▶ How to complete this task
The whole of the data, every line, should come back exactly the same.
──────── Supplied records ────────
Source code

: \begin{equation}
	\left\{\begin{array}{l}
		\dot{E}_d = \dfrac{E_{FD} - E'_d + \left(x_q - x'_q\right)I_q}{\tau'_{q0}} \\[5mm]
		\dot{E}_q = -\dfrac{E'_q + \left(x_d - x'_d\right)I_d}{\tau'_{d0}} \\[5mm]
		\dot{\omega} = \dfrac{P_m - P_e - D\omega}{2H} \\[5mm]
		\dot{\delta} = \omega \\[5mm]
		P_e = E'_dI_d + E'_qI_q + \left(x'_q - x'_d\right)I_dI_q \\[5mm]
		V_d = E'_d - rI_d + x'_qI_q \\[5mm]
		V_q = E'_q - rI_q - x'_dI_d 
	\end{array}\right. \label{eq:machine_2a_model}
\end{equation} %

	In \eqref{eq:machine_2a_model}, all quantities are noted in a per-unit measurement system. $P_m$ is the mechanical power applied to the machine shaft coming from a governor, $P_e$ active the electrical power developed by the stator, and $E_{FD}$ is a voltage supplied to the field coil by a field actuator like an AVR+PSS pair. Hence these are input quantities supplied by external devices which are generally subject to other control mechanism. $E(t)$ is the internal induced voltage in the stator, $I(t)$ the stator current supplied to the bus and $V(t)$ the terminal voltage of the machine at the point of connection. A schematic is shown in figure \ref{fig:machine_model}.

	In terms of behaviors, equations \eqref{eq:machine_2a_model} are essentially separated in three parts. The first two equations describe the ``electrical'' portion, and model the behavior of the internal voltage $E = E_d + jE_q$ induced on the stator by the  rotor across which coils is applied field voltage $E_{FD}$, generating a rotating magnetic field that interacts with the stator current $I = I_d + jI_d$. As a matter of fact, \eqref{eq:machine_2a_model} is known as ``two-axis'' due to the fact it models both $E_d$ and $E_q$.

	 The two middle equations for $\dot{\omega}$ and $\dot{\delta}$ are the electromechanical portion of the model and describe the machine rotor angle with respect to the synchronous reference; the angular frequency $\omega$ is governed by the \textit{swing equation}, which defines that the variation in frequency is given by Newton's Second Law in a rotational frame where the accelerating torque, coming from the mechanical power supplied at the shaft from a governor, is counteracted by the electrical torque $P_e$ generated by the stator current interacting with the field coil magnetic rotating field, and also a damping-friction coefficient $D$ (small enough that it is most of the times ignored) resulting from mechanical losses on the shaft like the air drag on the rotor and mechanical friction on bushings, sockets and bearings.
────────
▶ Response area
Source code

: \begin{equation}
	\left\{\begin{array}{l}
		\dot{E}_d = \dfrac{E_{FD} - E'_d + \left(x_q - x'_q\right)I_q}{\tau'_{q0}} \\[5mm]
		\dot{E}_q = -\dfrac{E'_q + \left(x_d - x'_d\right)I_d}{\tau'_{d0}} \\[5mm]
		\dot{\omega} = \dfrac{P_m - P_e - D\omega}{2H} \\[5mm]
		\dot{\delta} = \omega \\[5mm]
		P_e = E'_dI_d + E'_qI_q + \left(x'_q - x'_d\right)I_dI_q \\[5mm]
		V_d = E'_d - rI_d + x'_qI_q \\[5mm]
		V_q = E'_q - rI_q - x'_dI_d 
	\end{array}\right. \label{eq:machine_2a_model}
\end{equation} %

	In \eqref{eq:machine_2a_model}, all quantities are noted in a per-unit measurement system. $P_m$ is the mechanical power applied to the machine shaft coming from a governor, $P_e$ active the electrical power developed by the stator, and $E_{FD}$ is a voltage supplied to the field coil by a field actuator like an AVR+PSS pair. Hence these are input quantities supplied by external devices which are generally subject to other control mechanism. $E(t)$ is the internal induced voltage in the stator, $I(t)$ the stator current supplied to the bus and $V(t)$ the terminal voltage of the machine at the point of connection. A schematic is shown in figure \ref{fig:machine_model}.

	In terms of behaviors, equations \eqref{eq:machine_2a_model} are essentially separated in three parts. The first two equations describe the ``electrical'' portion, and model the behavior of the internal voltage $E = E_d + jE_q$ induced on the stator by the  rotor across which coils is applied field voltage $E_{FD}$, generating a rotating magnetic field that interacts with the stator current $I = I_d + jI_d$. As a matter of fact, \eqref{eq:machine_2a_model} is known as ``two-axis'' due to the fact it models both $E_d$ and $E_q$.

	 The two middle equations for $\dot{\omega}$ and $\dot{\delta}$ are the electromechanical portion of the model and describe the machine rotor angle with respect to the synchronous reference; the angular frequency $\omega$ is governed by the \textit{swing equation}, which defines that the variation in frequency is given by Newton's Second Law in a rotational frame where the accelerating torque, coming from the mechanical power supplied at the shaft from a governor, is counteracted by the electrical torque $P_e$ generated by the stator current interacting with the field coil magnetic rotating field, and also a damping-friction coefficient $D$ (small enough that it is most of the times ignored) resulting from mechanical losses on the shaft like the air drag on the rotor and mechanical friction on bushings, sockets and bearings.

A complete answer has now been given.